> WHAT YOU SHOULD DO
When checking the entries below, count every line with the word "defined", then give only that number.

> DATA RECORDS
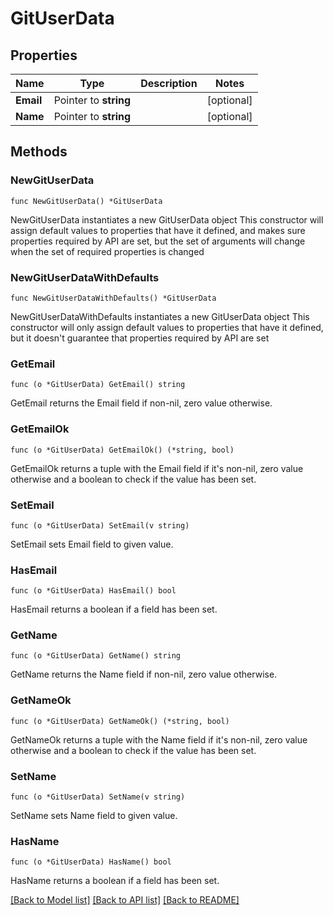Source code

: # GitUserData

## Properties

Name | Type | Description | Notes
------------ | ------------- | ------------- | -------------
**Email** | Pointer to **string** |  | [optional] 
**Name** | Pointer to **string** |  | [optional] 

## Methods

### NewGitUserData

`func NewGitUserData() *GitUserData`

NewGitUserData instantiates a new GitUserData object
This constructor will assign default values to properties that have it defined,
and makes sure properties required by API are set, but the set of arguments
will change when the set of required properties is changed

### NewGitUserDataWithDefaults

`func NewGitUserDataWithDefaults() *GitUserData`

NewGitUserDataWithDefaults instantiates a new GitUserData object
This constructor will only assign default values to properties that have it defined,
but it doesn't guarantee that properties required by API are set

### GetEmail

`func (o *GitUserData) GetEmail() string`

GetEmail returns the Email field if non-nil, zero value otherwise.

### GetEmailOk

`func (o *GitUserData) GetEmailOk() (*string, bool)`

GetEmailOk returns a tuple with the Email field if it's non-nil, zero value otherwise
and a boolean to check if the value has been set.

### SetEmail

`func (o *GitUserData) SetEmail(v string)`

SetEmail sets Email field to given value.

### HasEmail

`func (o *GitUserData) HasEmail() bool`

HasEmail returns a boolean if a field has been set.

### GetName

`func (o *GitUserData) GetName() string`

GetName returns the Name field if non-nil, zero value otherwise.

### GetNameOk

`func (o *GitUserData) GetNameOk() (*string, bool)`

GetNameOk returns a tuple with the Name field if it's non-nil, zero value otherwise
and a boolean to check if the value has been set.

### SetName

`func (o *GitUserData) SetName(v string)`

SetName sets Name field to given value.

### HasName

`func (o *GitUserData) HasName() bool`

HasName returns a boolean if a field has been set.


[[Back to Model list]](../README.md#documentation-for-models) [[Back to API list]](../README.md#documentation-for-api-endpoints) [[Back to README]](../README.md)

> RESPONSE
2